Every entry, from the first line to the last, should be output exactly.

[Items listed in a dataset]

************

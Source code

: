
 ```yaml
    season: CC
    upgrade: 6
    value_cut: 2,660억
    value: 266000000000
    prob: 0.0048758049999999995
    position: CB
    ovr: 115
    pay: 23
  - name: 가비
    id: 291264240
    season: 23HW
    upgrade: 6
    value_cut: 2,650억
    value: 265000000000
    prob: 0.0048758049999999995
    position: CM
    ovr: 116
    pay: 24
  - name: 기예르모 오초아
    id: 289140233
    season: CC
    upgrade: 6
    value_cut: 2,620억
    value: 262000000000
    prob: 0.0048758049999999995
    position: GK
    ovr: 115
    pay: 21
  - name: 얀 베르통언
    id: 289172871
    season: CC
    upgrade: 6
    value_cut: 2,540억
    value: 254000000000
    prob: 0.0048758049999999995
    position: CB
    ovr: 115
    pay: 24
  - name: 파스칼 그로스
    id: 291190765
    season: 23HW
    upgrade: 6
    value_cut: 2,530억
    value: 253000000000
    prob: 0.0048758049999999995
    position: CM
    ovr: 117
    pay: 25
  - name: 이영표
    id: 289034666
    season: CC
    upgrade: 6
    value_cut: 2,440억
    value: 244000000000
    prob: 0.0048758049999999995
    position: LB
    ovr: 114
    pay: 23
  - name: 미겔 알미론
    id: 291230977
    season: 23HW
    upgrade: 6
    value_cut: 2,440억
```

************

Answer below =>
Source code

:
 ```yaml
    season: CC
    upgrade: 6
    value_cut: 2,660억
    value: 266000000000
    prob: 0.0048758049999999995
    position: CB
    ovr: 115
    pay: 23
  - name: 가비
    id: 291264240
    season: 23HW
    upgrade: 6
    value_cut: 2,650억
    value: 265000000000
    prob: 0.0048758049999999995
    position: CM
    ovr: 116
    pay: 24
  - name: 기예르모 오초아
    id: 289140233
    season: CC
    upgrade: 6
    value_cut: 2,620억
    value: 262000000000
    prob: 0.0048758049999999995
    position: GK
    ovr: 115
    pay: 21
  - name: 얀 베르통언
    id: 289172871
    season: CC
    upgrade: 6
    value_cut: 2,540억
    value: 254000000000
    prob: 0.0048758049999999995
    position: CB
    ovr: 115
    pay: 24
  - name: 파스칼 그로스
    id: 291190765
    season: 23HW
    upgrade: 6
    value_cut: 2,530억
    value: 253000000000
    prob: 0.0048758049999999995
    position: CM
    ovr: 117
    pay: 25
  - name: 이영표
    id: 289034666
    season: CC
    upgrade: 6
    value_cut: 2,440억
    value: 244000000000
    prob: 0.0048758049999999995
    position: LB
    ovr: 114
    pay: 23
  - name: 미겔 알미론
    id: 291230977
    season: 23HW
    upgrade: 6
    value_cut: 2,440억
```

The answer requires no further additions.